#### RECORDS SHOWN
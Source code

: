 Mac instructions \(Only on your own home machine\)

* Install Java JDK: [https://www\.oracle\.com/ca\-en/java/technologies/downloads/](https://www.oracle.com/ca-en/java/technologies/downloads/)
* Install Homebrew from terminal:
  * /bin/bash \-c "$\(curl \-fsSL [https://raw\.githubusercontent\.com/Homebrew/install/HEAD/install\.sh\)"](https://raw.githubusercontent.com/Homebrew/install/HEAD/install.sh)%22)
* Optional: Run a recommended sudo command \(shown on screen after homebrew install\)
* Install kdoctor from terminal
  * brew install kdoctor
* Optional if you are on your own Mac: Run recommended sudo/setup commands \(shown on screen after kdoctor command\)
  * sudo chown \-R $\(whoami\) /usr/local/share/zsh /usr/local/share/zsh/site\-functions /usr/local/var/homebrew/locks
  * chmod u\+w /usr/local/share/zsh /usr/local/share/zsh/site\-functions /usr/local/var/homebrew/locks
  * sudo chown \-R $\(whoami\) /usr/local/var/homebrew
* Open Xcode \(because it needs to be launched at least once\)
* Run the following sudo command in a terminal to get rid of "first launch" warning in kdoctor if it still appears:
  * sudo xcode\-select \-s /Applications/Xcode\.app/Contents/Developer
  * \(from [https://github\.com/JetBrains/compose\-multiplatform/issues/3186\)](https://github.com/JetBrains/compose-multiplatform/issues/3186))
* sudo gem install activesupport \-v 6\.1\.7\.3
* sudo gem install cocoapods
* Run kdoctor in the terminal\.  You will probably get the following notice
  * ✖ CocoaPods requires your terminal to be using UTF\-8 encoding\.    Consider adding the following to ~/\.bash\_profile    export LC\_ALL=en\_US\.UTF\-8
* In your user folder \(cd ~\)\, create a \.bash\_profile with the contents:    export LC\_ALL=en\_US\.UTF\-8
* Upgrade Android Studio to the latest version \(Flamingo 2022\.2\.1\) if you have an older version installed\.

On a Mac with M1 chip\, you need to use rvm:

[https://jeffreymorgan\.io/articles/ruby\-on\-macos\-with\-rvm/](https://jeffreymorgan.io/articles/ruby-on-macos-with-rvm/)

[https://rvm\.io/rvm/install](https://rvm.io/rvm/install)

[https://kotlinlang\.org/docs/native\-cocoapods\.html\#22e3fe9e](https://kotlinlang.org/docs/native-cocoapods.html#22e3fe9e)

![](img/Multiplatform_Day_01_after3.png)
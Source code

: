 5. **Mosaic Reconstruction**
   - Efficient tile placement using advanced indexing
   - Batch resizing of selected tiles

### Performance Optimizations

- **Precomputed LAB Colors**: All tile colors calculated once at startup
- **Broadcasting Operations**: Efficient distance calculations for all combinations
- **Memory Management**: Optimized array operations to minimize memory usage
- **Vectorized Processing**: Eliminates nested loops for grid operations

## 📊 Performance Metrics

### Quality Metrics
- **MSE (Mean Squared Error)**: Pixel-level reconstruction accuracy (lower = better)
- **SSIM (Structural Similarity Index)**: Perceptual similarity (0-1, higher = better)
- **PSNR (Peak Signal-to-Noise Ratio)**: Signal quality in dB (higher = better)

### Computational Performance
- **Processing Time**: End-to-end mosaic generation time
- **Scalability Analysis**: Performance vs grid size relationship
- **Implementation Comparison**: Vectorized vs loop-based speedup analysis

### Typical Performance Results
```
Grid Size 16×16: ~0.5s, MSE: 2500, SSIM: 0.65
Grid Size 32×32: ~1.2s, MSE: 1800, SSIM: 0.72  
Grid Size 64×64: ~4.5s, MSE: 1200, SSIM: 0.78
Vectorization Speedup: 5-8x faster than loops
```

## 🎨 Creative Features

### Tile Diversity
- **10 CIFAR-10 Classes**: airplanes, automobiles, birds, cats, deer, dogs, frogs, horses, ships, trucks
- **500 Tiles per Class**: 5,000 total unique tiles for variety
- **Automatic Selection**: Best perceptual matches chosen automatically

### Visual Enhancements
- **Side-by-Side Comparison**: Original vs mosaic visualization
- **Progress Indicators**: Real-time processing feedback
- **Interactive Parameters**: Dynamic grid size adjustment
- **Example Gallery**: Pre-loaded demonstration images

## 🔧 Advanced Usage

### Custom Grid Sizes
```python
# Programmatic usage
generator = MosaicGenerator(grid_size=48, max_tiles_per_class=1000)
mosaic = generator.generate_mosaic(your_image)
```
########
- _WORK TO COMPLETE_: A verbatim copy of every record is what you should return.

- _RESPONSE TO THE TASK_:
Source code

: Mac instructions \(Only on your own home machine\)

* Install Java JDK: [https://www\.oracle\.com/ca\-en/java/technologies/downloads/](https://www.oracle.com/ca-en/java/technologies/downloads/)
* Install Homebrew from terminal:
  * /bin/bash \-c "$\(curl \-fsSL [https://raw\.githubusercontent\.com/Homebrew/install/HEAD/install\.sh\)"](https://raw.githubusercontent.com/Homebrew/install/HEAD/install.sh)%22)
* Optional: Run a recommended sudo command \(shown on screen after homebrew install\)
* Install kdoctor from terminal
  * brew install kdoctor
* Optional if you are on your own Mac: Run recommended sudo/setup commands \(shown on screen after kdoctor command\)
  * sudo chown \-R $\(whoami\) /usr/local/share/zsh /usr/local/share/zsh/site\-functions /usr/local/var/homebrew/locks
  * chmod u\+w /usr/local/share/zsh /usr/local/share/zsh/site\-functions /usr/local/var/homebrew/locks
  * sudo chown \-R $\(whoami\) /usr/local/var/homebrew
* Open Xcode \(because it needs to be launched at least once\)
* Run the following sudo command in a terminal to get rid of "first launch" warning in kdoctor if it still appears:
  * sudo xcode\-select \-s /Applications/Xcode\.app/Contents/Developer
  * \(from [https://github\.com/JetBrains/compose\-multiplatform/issues/3186\)](https://github.com/JetBrains/compose-multiplatform/issues/3186))
* sudo gem install activesupport \-v 6\.1\.7\.3
* sudo gem install cocoapods
* Run kdoctor in the terminal\.  You will probably get the following notice
  * ✖ CocoaPods requires your terminal to be using UTF\-8 encoding\.    Consider adding the following to ~/\.bash\_profile    export LC\_ALL=en\_US\.UTF\-8
* In your user folder \(cd ~\)\, create a \.bash\_profile with the contents:    export LC\_ALL=en\_US\.UTF\-8
* Upgrade Android Studio to the latest version \(Flamingo 2022\.2\.1\) if you have an older version installed\.

On a Mac with M1 chip\, you need to use rvm:

[https://jeffreymorgan\.io/articles/ruby\-on\-macos\-with\-rvm/](https://jeffreymorgan.io/articles/ruby-on-macos-with-rvm/)

[https://rvm\.io/rvm/install](https://rvm.io/rvm/install)

[https://kotlinlang\.org/docs/native\-cocoapods\.html\#22e3fe9e](https://kotlinlang.org/docs/native-cocoapods.html#22e3fe9e)

![](img/Multiplatform_Day_01_after3.png)
Source code

: 5. **Mosaic Reconstruction**
   - Efficient tile placement using advanced indexing
   - Batch resizing of selected tiles

### Performance Optimizations

- **Precomputed LAB Colors**: All tile colors calculated once at startup
- **Broadcasting Operations**: Efficient distance calculations for all combinations
- **Memory Management**: Optimized array operations to minimize memory usage
- **Vectorized Processing**: Eliminates nested loops for grid operations

## 📊 Performance Metrics

### Quality Metrics
- **MSE (Mean Squared Error)**: Pixel-level reconstruction accuracy (lower = better)
- **SSIM (Structural Similarity Index)**: Perceptual similarity (0-1, higher = better)
- **PSNR (Peak Signal-to-Noise Ratio)**: Signal quality in dB (higher = better)

### Computational Performance
- **Processing Time**: End-to-end mosaic generation time
- **Scalability Analysis**: Performance vs grid size relationship
- **Implementation Comparison**: Vectorized vs loop-based speedup analysis

### Typical Performance Results
```
Grid Size 16×16: ~0.5s, MSE: 2500, SSIM: 0.65
Grid Size 32×32: ~1.2s, MSE: 1800, SSIM: 0.72  
Grid Size 64×64: ~4.5s, MSE: 1200, SSIM: 0.78
Vectorization Speedup: 5-8x faster than loops
```

## 🎨 Creative Features

### Tile Diversity
- **10 CIFAR-10 Classes**: airplanes, automobiles, birds, cats, deer, dogs, frogs, horses, ships, trucks
- **500 Tiles per Class**: 5,000 total unique tiles for variety
- **Automatic Selection**: Best perceptual matches chosen automatically

### Visual Enhancements
- **Side-by-Side Comparison**: Original vs mosaic visualization
- **Progress Indicators**: Real-time processing feedback
- **Interactive Parameters**: Dynamic grid size adjustment
- **Example Gallery**: Pre-loaded demonstration images

## 🔧 Advanced Usage

### Custom Grid Sizes
```python
# Programmatic usage
generator = MosaicGenerator(grid_size=48, max_tiles_per_class=1000)
mosaic = generator.generate_mosaic(your_image)
```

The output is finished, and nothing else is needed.